Dumping VS code extensions for development:

Todo

(**) = I'm currently working on this or will work on it really soon

Code
  • Testing
    • Increase test cases
    • Some more standardization b/t openai and huggingface tests
    • Add code coverage badge to look cool
    • Test input checks
  • Small CPU speed-ups
    • For constant-completions input, vectorize agg_log_probs
    • For examples input, if # completions per prompt is constant, vectorize posterior_prob
  • Make progress bars optional, since inference often isn't batched
  • Factor out input checks (on prompts and completions)
  • De-automate overzealous auto-docstring stuff :-(
  • HuggingFace transformers.AutoModelForCausalLM
    • Optimize backend to enable greater scaling wrt # completions/classes
    • Get it working on single-GPU, check that it's faster than sampling assuming batching
      • Get to the bottom of why it's slower w/o batching
    • Allow non-' ' end_of_prompt! I'll have to go back to the drawing board I think
    • Consider batchifying the completions again, since they technically don't go in batches of batch_size; the actual batch size is the sum of the number of completions corresponding to the batch of prompts! Not a huge memory issue I think b/c completions are usually half as long. But it should be configurable at the very least.
    • Factor out repeated code b/t classify and classify_no_cache
    • Support Inference Endpoints?
    • Support TensorFlow models if it's easy
    • Support priming, as in: cache it
  • (for me) Auto-enforced code formatting b/c it's getting time-consuming
  • Allow for multi-label classification
    • Pass normalize as an argument to predict_proba functions
    • For huggingface, add note that you'll get faster results by passing all labels at once (assuming prompt is identical for each label)
  • Create a notebook template
  • Fill in missing or non-numpy docstrings
Research

Evaluate on more datasets, and understand its relative advantages and disadvantages vs other classification methods.

  • RAFT benchmark (**)
    • Zero-shot training scores
    • Submit zero-shot test predictions
    • Few-shot (priming) training scores
    • Submit few-shot test predictions
  • Create a user guide, build a table of results comparing competing approaches on statistical performance, cost, and computation
  • Make a computational comparison to sampling (**)
    • Assume I have full freedom to decide how inference works.

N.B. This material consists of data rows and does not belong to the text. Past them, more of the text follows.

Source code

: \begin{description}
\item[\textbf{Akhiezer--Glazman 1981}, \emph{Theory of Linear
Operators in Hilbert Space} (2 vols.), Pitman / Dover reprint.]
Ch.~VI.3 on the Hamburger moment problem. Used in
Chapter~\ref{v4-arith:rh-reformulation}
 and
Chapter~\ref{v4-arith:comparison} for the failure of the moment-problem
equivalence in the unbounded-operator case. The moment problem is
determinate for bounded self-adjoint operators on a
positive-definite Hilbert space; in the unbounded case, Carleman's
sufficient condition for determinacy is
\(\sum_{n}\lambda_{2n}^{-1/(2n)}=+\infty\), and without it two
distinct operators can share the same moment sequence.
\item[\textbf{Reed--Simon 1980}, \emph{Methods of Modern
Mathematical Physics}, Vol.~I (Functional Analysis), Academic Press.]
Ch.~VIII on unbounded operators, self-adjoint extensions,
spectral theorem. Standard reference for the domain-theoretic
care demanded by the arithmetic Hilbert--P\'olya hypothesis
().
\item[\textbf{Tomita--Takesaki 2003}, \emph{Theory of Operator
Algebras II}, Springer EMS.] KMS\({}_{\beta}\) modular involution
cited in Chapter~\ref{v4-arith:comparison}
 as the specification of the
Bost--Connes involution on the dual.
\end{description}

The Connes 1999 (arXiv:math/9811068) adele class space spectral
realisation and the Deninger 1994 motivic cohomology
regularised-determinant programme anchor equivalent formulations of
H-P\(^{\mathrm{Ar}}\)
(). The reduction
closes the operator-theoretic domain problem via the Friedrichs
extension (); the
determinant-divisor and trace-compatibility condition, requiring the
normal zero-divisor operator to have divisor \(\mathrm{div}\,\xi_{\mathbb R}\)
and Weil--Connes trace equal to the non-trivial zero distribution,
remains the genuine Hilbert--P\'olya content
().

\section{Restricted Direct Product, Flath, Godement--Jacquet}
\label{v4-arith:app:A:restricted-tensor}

Demo w/ GPT-2. Process inputs in batches.
    • Process inputs 1-by-1
  • More SuperGLUE tasks?
    • Re-run COPA demo w/ left-stripped completions (there are a few which aren't)
  • Calibration
    • Is the prior actually effective? Downsample and see
    • curves
  • Compare against few-shot embeddings
  • Finetune smaller, cheaper model and compare against zero-shot w/ davinci
    • e.g., GPT-2 from huggingface, text-ada-001
    • Again, compare against sampling
  • Evaluate a bigger model like GPT-J
  • Evaluate different aggregation functions. Currently taking mean, but there was no good theory for that
  • A bit ambitious: support insertion and backwards-completion. Quite ambitious b/c manipulating position IDs isn't sufficient (I think).